Sarışın Asena nereye koşuyor?

Medyaradar'ın usta yazarı Varol Ersoy, dün Cumhurbaşkanı Erdoğan ile sürpriz bir görüşme gerçekleştiren İYİ Parti eski genel başkanı Meral Akşener'in siyaset sonrası üç imaj değişikliğine dikkat çekti.

İYİ Parti Kurucu Genel Başkanı Meral Akşener, yerel seçimlerden önce kendisine sorulan, “Seçimlere tek başınıza girme kararınız partinize bir seçim yenilgisi getirirse ne yaparsınız?” sorusuna, “Ne yapacağım, evime çekilir, siyaseti bırakırım” diye yanıt vermişti.
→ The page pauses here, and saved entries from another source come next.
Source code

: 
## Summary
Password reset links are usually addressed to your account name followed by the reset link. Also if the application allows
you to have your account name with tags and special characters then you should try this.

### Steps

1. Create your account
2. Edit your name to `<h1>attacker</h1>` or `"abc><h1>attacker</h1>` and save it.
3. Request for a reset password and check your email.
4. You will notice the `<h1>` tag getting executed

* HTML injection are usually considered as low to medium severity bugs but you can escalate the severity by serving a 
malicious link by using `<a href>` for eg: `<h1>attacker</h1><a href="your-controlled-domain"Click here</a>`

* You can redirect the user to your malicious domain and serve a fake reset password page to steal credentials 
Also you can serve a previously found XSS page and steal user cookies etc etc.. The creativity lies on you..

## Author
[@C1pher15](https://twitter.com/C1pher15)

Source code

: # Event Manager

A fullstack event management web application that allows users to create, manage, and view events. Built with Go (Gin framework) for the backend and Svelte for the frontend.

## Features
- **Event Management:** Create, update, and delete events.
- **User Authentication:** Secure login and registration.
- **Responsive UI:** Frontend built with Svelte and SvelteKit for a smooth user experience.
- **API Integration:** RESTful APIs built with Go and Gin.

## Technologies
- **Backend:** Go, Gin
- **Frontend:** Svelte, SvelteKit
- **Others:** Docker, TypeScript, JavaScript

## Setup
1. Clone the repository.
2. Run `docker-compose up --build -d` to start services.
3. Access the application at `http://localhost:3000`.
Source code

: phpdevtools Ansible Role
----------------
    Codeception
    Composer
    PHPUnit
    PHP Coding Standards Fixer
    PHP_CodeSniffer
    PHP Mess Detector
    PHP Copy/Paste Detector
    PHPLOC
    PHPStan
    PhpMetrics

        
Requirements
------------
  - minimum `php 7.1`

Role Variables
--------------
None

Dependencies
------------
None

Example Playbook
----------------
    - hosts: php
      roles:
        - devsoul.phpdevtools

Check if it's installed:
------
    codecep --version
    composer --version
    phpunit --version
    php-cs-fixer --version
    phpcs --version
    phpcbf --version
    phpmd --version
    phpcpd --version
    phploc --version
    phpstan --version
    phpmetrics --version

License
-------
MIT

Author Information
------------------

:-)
Dediğini de bir ölçüde yaptı:
İYİ Parti Genel Başkanlığı’ndan ayrıldı, yaklaşık iki ay boyunca da ortalıkta görünmedi.
Ta ki Recep Tayyip Erdoğan’la gerçekleşen sürpriz görüşmesine kadar.
Bu ziyaret hakkında hemen herkes konuştu. Meral Hanım’ın ne “Kripto AKP”liliği kaldı, ne de Erdoğan’dan “büyükelçilik” istediği…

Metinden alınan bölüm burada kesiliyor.